(Stored items from a collection)
- Opening Delimiter -

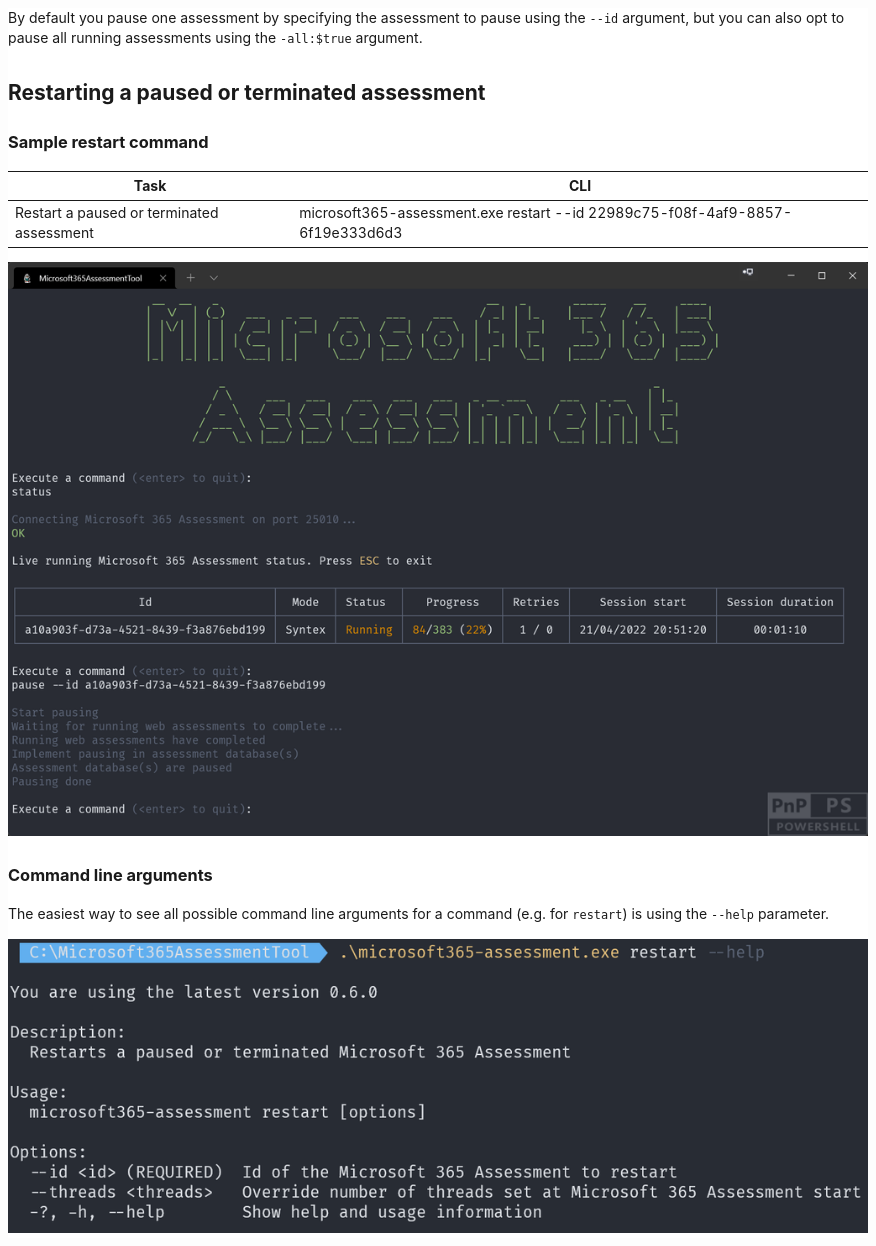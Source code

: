 By default you pause one assessment by specifying the assessment to pause using the `--id` argument, but you can also opt to pause all running assessments using the `-all:$true` argument.

## Restarting a paused or terminated assessment

### Sample restart command

Task | CLI
-----|------
Restart a paused or terminated assessment | microsoft365-assessment.exe restart --id 22989c75-f08f-4af9-8857-6f19e333d6d3

![restart gif](../images/restart.gif)

### Command line arguments

The easiest way to see all possible command line arguments for a command (e.g. for `restart`) is using the `--help` parameter.

![restart argument overview](../images/restartargumentshelp.png)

- Closing Delimiter -

§ Problem
Leave out the pictures and repeat the remaining data exactly.

§ Solution to this task
Source code

: By default you pause one assessment by specifying the assessment to pause using the `--id` argument, but you can also opt to pause all running assessments using the `-all:$true` argument.

## Restarting a paused or terminated assessment

### Sample restart command

Task | CLI
-----|------
Restart a paused or terminated assessment | microsoft365-assessment.exe restart --id 22989c75-f08f-4af9-8857-6f19e333d6d3

![restart gif](../images/restart.gif)

### Command line arguments

The easiest way to see all possible command line arguments for a command (e.g. for `restart`) is using the `--help` parameter.

![restart argument overview](../images/restartargumentshelp.png)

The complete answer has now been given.